Sunday, December 14, 2014

The Willie Suchanek Lawson Engine


     “How do I start this thing?”
     “Insert the knot of the starter rope into the notch in that flywheel pulley.  Wrap the rope around the pulley three or four times, hold the choke wire in full-on position with one hand while you pull the rope with the other hand.”
     “No, no, no, not the engine.  That’s not what I meant at all.  This story, how do I start this story?”

      It’s is fitting and proper that this story is as hard to start as the little Lawson engine can be.  This began as a story about hauling wheat.  Like the road to heaven, tempting diversions spring up everywhere.  I seem to follow Yogi Berra’s sage advice, “when you see a fork in the road, take it.”   So, here goes.

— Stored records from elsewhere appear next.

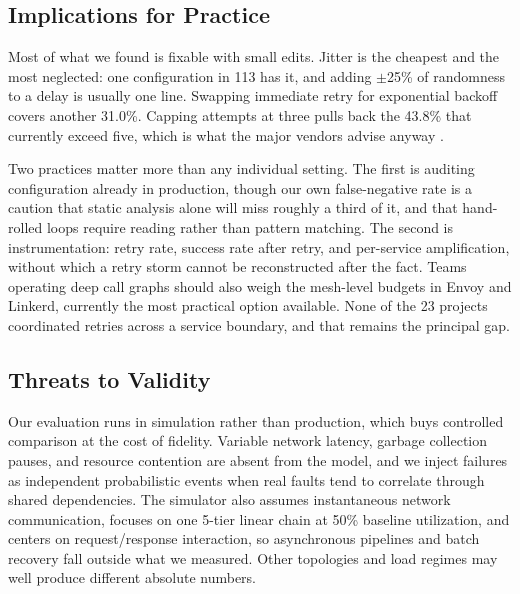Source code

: \documentclass[conference]{IEEEtran}
\begin{document}
\subsection{Implications for Practice}

Most of what we found is fixable with small edits. Jitter is the cheapest and the most neglected: one configuration in 113 has it, and adding $\pm$25\% of randomness to a delay is usually one line. Swapping immediate retry for exponential backoff covers another 31.0\%. Capping attempts at three pulls back the 43.8\% that currently exceed five, which is what the major vendors advise anyway \cite{aws_backoff, google_retry}.

Two practices matter more than any individual setting. The first is auditing configuration already in production, though our own false-negative rate is a caution that static analysis alone will miss roughly a third of it, and that hand-rolled loops require reading rather than pattern matching. The second is instrumentation: retry rate, success rate after retry, and per-service amplification, without which a retry storm cannot be reconstructed after the fact. Teams operating deep call graphs should also weigh the mesh-level budgets in Envoy and Linkerd, currently the most practical option available. None of the 23 projects coordinated retries across a service boundary, and that remains the principal gap.

\subsection{Threats to Validity}

Our evaluation runs in simulation rather than production, which buys controlled comparison at the cost of fidelity. Variable network latency, garbage collection pauses, and resource contention are absent from the model, and we inject failures as independent probabilistic events when real faults tend to correlate through shared dependencies. The simulator also assumes instantaneous network communication, focuses on one 5-tier linear chain at 50\% baseline utilization, and centers on request/response interaction, so asynchronous pipelines and batch recovery fall outside what we measured. Other topologies and load regimes may well produce different absolute numbers.
\end{document}

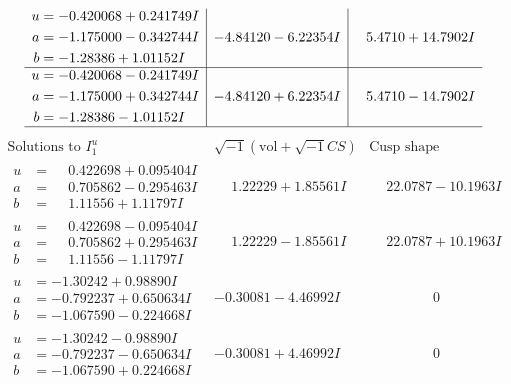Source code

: \documentclass[1p]{elsarticle_modified}
\theoremstyle{definition}
\newcommand{\I}{\sqrt{-1}}
\begin{document}
$$\begin{array}{c|c|c}
\begin{aligned}
u &= -0.420068 + 0.241749 I \\
a &= -1.175000 - 0.342744 I \\
b &= -1.28386 + 1.01152 I\end{aligned}
 & -4.84120 - 6.22354 I & \phantom{-}5.4710 + 14.7902 I \\ \hline\begin{aligned}
u &= -0.420068 - 0.241749 I \\
a &= -1.175000 + 0.342744 I \\
b &= -1.28386 - 1.01152 I\end{aligned}
 & -4.84120 + 6.22354 I & \phantom{-}5.4710 - 14.7902 I\\
 \hline 
 \end{array}$$\newpage$$\begin{array}{c|c|c}  
\text{Solutions to }I^u_{1}& \I (\text{vol} + \sqrt{-1}CS) & \text{Cusp shape}\\
 \hline 
\begin{aligned}
u &= \phantom{-}0.422698 + 0.095404 I \\
a &= \phantom{-}0.705862 - 0.295463 I \\
b &= \phantom{-}1.11556 + 1.11797 I\end{aligned}
 & \phantom{-}1.22229 + 1.85561 I & \phantom{-}22.0787 - 10.1963 I \\ \hline\begin{aligned}
u &= \phantom{-}0.422698 - 0.095404 I \\
a &= \phantom{-}0.705862 + 0.295463 I \\
b &= \phantom{-}1.11556 - 1.11797 I\end{aligned}
 & \phantom{-}1.22229 - 1.85561 I & \phantom{-}22.0787 + 10.1963 I \\ \hline\begin{aligned}
u &= -1.30242 + 0.98890 I \\
a &= -0.792237 + 0.650634 I \\
b &= -1.067590 - 0.224668 I\end{aligned}
 & -0.30081 - 4.46992 I & \phantom{-0.000000 } 0 \\ \hline\begin{aligned}
u &= -1.30242 - 0.98890 I \\
a &= -0.792237 - 0.650634 I \\
b &= -1.067590 + 0.224668 I\end{aligned}
 & -0.30081 + 4.46992 I & \phantom{-0.000000 } 0 \\ \hline\begin{aligned}

\end{aligned}
\end{array}$$
\end{document}
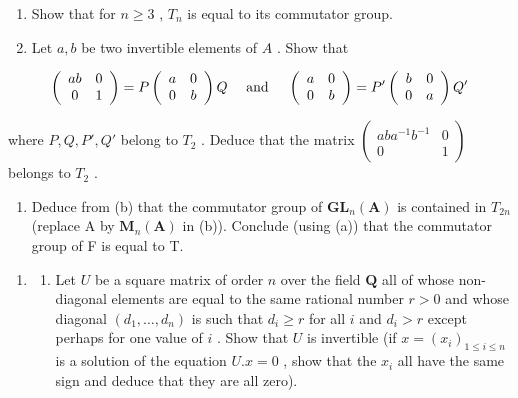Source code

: \begin{enumerate}
\def\labelenumi{(\alph{enumi})}
\item
  Show that for \(n \geqslant 3\) , \(T_n\) is equal to its commutator group.
\item
  Let \(a, b\) be two invertible elements of \(A\) . Show that
\end{enumerate}

\[
\left( \begin{array}{c c} a b & 0 \\ 0 & 1 \end{array} \right) = P \left( \begin{array}{c c} a & 0 \\ 0 & b \end{array} \right) Q \quad \text { and } \quad \left( \begin{array}{c c} a & 0 \\ 0 & b \end{array} \right) = P ^ {\prime} \left( \begin{array}{c c} b & 0 \\ 0 & a \end{array} \right) Q ^ {\prime}
\]

where \(P, Q, P', Q'\) belong to \(T_2\) . Deduce that the matrix \(\begin{pmatrix} aba^{-1}b^{-1} & 0 \\ 0 & 1\end{pmatrix}\) belongs to \(T_2\) .

\begin{enumerate}
\def\labelenumi{(\alph{enumi})}
\setcounter{enumi}{2}
\tightlist
\item
  Deduce from (b) that the commutator group of \(\mathbf{GL}_{n}(\mathbf{A})\) is contained in \(T_{2n}\) (replace A by \(\mathbf{M}_{n}(\mathbf{A})\) in (b)). Conclude (using (a)) that the commutator group of F is equal to T.
\end{enumerate}

\begin{enumerate}
\def\labelenumi{\arabic{enumi}.}
\setcounter{enumi}{15}
\tightlist
\item
  \begin{enumerate}
  \def\labelenumii{(\alph{enumii})}
  \tightlist
  \item
    Let \(U\) be a square matrix of order \(n\) over the field \(\mathbf{Q}\) all of whose non-diagonal elements are equal to the same rational number \(r > 0\) and whose diagonal \((d_1, \ldots, d_n)\) is such that \(d_i \geqslant r\) for all \(i\) and \(d_i > r\) except perhaps for one value of \(i\) . Show that \(U\) is invertible (if \(x = (x_i)_{1 \leqslant i \leqslant n}\) is a solution of the equation \(U.x = 0\) , show that the \(x_i\) all have the same sign and deduce that they are all zero).
  \end{enumerate}
\end{enumerate}

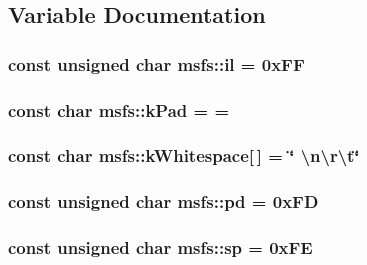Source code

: \subsection{Variable Documentation}
\hypertarget{namespacemsfs_a381cc34886844e8885b4a6ed94dcf51a}{}
\subsubsection[{il}]{\setlength{\rightskip}{0pt plus 5cm}const unsigned char msfs\+::il = 0x\+F\+F\hspace{0.3cm}{\ttfamily [static]}}\label{namespacemsfs_a381cc34886844e8885b4a6ed94dcf51a}
\hypertarget{namespacemsfs_aa4ff5690906fd53a919808912f43f5af}{}
\subsubsection[{k\+Pad}]{\setlength{\rightskip}{0pt plus 5cm}const char msfs\+::k\+Pad = \textquotesingle{}=\textquotesingle{}\hspace{0.3cm}{\ttfamily [static]}}\label{namespacemsfs_aa4ff5690906fd53a919808912f43f5af}
\hypertarget{namespacemsfs_a2a9bbd74c1c30ddd07bc2a97353a179c}{}
\subsubsection[{k\+Whitespace}]{\setlength{\rightskip}{0pt plus 5cm}const char msfs\+::k\+Whitespace\mbox{[}$\,$\mbox{]} = \char`\"{} \textbackslash{}n\textbackslash{}r\textbackslash{}t\char`\"{}\hspace{0.3cm}{\ttfamily [static]}}\label{namespacemsfs_a2a9bbd74c1c30ddd07bc2a97353a179c}
\hypertarget{namespacemsfs_a7f0f18439623dfa004657c8cb9f3652c}{}
\subsubsection[{pd}]{\setlength{\rightskip}{0pt plus 5cm}const unsigned char msfs\+::pd = 0x\+F\+D\hspace{0.3cm}{\ttfamily [static]}}\label{namespacemsfs_a7f0f18439623dfa004657c8cb9f3652c}
\hypertarget{namespacemsfs_aee1f43d5dee94461e8512a201853e0ca}{}
\subsubsection[{sp}]{\setlength{\rightskip}{0pt plus 5cm}const unsigned char msfs\+::sp = 0x\+F\+E\hspace{0.3cm}{\ttfamily [static]}}\label{namespacemsfs_aee1f43d5dee94461e8512a201853e0ca}
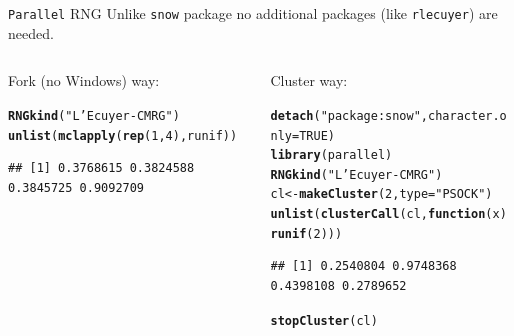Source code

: \documentclass[aspectratio=169]{beamer}\usepackage[]{graphicx}\usepackage[]{color}
\makeatletter
\newcommand{\hlnum}[1]{\textcolor[rgb]{0.686,0.059,0.569}{#1}}%
\newcommand{\hlstr}[1]{\textcolor[rgb]{0.192,0.494,0.8}{#1}}%
\newcommand{\hlstd}[1]{\textcolor[rgb]{0.345,0.345,0.345}{#1}}%
\newcommand{\hlkwa}[1]{\textcolor[rgb]{0.161,0.373,0.58}{\textbf{#1}}}%
\newcommand{\hlkwb}[1]{\textcolor[rgb]{0.69,0.353,0.396}{#1}}%
\newcommand{\hlkwc}[1]{\textcolor[rgb]{0.333,0.667,0.333}{#1}}%
\newcommand{\hlkwd}[1]{\textcolor[rgb]{0.737,0.353,0.396}{\textbf{#1}}}%
\newenvironment{kframe}{%
 \def\at@end@of@kframe{}%
 \ifinner\ifhmode%
  \def\at@end@of@kframe{\end{minipage}}%
  \begin{minipage}{\columnwidth}%
 \fi\fi%
 \def\FrameCommand##1{\hskip\@totalleftmargin \hskip-\fboxsep
 \colorbox{shadecolor}{##1}\hskip-\fboxsep
     \hskip-\linewidth \hskip-\@totalleftmargin \hskip\columnwidth}%
 \MakeFramed {\advance\hsize-\width
   \@totalleftmargin\z@ \linewidth\hsize
   \@setminipage}}%
 {\par\unskip\endMakeFramed%
 \at@end@of@kframe}
\newenvironment{knitrout}{}{} %
\makeatother
\begin{document}
\begin{frame}[fragile]{\texttt{Parallel} RNG}
  Unlike \texttt{snow} package no additional packages (like \texttt{rlecuyer}) are needed.
  \begin{columns}[T]
    \begin{column}{.48\textwidth}
        Fork (no Windows) way:

\begin{knitrout}\scriptsize
{}\color{fgcolor}\begin{kframe}
\begin{alltt}
\hlkwd{RNGkind}\hlstd{(}\hlstr{"L'Ecuyer-CMRG"}\hlstd{)}
\hlkwd{unlist}\hlstd{(}\hlkwd{mclapply}\hlstd{(}\hlkwd{rep}\hlstd{(}\hlnum{1}\hlstd{,}\hlnum{4}\hlstd{), runif))}
\end{alltt}
\begin{verbatim}
## [1] 0.3768615 0.3824588 0.3845725 0.9092709
\end{verbatim}
\end{kframe}
\end{knitrout}
    \end{column}
    \begin{column}{.48\textwidth}
        Cluster way:
\begin{knitrout}\scriptsize
{}\color{fgcolor}\begin{kframe}
\begin{alltt}
\hlkwd{detach}\hlstd{(}\hlstr{"package:snow"}\hlstd{,} \hlkwc{character.only}\hlstd{=}\hlnum{TRUE}\hlstd{)}
\hlkwd{library}\hlstd{(parallel)}
\hlkwd{RNGkind}\hlstd{(}\hlstr{"L'Ecuyer-CMRG"}\hlstd{)}
\hlstd{cl} \hlkwb{<-} \hlkwd{makeCluster}\hlstd{(}\hlnum{2}\hlstd{,} \hlkwc{type}\hlstd{=}\hlstr{"PSOCK"}\hlstd{)}
\hlkwd{unlist}\hlstd{(}\hlkwd{clusterCall}\hlstd{(cl,} \hlkwa{function}\hlstd{(}\hlkwc{x}\hlstd{)} \hlkwd{runif}\hlstd{(}\hlnum{2}\hlstd{)))}
\end{alltt}
\begin{verbatim}
## [1] 0.2540804 0.9748368 0.4398108 0.2789652
\end{verbatim}
\begin{alltt}
\hlkwd{stopCluster}\hlstd{(cl)}
\end{alltt}
\end{kframe}
\end{knitrout}

    \end{column}
  \end{columns}
\end{frame}
\end{document}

     Life didn’t begin at birth.  Life began when the conscious memory began to create and store images.  I’m told that I badly burned my feet as a toddler by walking onto the floor furnace grate.  I was a patient in Children’s Hospital.  I have absolutely no memory of that.  (Woops, another sidetrack.) I was still more vegetable than animal then.
     There are things about the farmyard that go back to the beginning of my life:  An old red barn, two red chicken houses, a hog house (the cement floor survives), a wind charger on a three-legged tower, a tank house (right where the current pump house sits), the shop and milk house (pretty much unchanged in appearance except for the plastic siding and metal roof), the red granary a few hundred yards north of the farmyard.
     The old grain auger belongs in that list.  Like the sun, moon, and stars, it pre-existed me.  It was always there.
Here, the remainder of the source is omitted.